Print every line of the listing below, starting with the line that holds "If a photon" and going on through the line that holds "The algorithm works", both included, and print nothing else.

*** Records supplied Section Begins ***

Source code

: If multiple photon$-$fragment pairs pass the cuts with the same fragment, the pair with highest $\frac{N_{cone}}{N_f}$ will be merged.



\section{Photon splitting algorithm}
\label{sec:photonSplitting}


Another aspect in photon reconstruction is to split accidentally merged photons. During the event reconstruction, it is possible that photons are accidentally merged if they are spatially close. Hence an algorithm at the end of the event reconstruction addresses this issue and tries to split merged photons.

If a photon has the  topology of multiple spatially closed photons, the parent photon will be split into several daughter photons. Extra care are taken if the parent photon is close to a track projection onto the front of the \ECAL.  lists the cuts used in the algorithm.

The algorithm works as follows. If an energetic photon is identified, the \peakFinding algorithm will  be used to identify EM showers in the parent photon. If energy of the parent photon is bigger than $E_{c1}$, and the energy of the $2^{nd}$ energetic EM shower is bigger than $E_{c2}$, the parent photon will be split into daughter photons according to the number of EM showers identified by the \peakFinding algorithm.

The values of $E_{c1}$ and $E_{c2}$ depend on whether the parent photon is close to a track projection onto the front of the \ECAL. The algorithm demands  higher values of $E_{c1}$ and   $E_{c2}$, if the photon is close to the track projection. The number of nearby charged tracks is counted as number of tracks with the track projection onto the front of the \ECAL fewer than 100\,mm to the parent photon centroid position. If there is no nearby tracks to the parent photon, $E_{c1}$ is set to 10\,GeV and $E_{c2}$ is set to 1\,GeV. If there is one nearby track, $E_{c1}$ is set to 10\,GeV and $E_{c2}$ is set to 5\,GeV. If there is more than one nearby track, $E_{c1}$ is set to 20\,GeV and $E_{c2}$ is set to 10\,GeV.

*** Records supplied Section Ends ***

**Response for this exercise**
If a photon has the  topology of multiple spatially closed photons, the parent photon will be split into several daughter photons. Extra care are taken if the parent photon is close to a track projection onto the front of the \ECAL.  lists the cuts used in the algorithm.

The algorithm works as follows. If an energetic photon is identified, the \peakFinding algorithm will  be used to identify EM showers in the parent photon. If energy of the parent photon is bigger than $E_{c1}$, and the energy of the $2^{nd}$ energetic EM shower is bigger than $E_{c2}$, the parent photon will be split into daughter photons according to the number of EM showers identified by the \peakFinding algorithm.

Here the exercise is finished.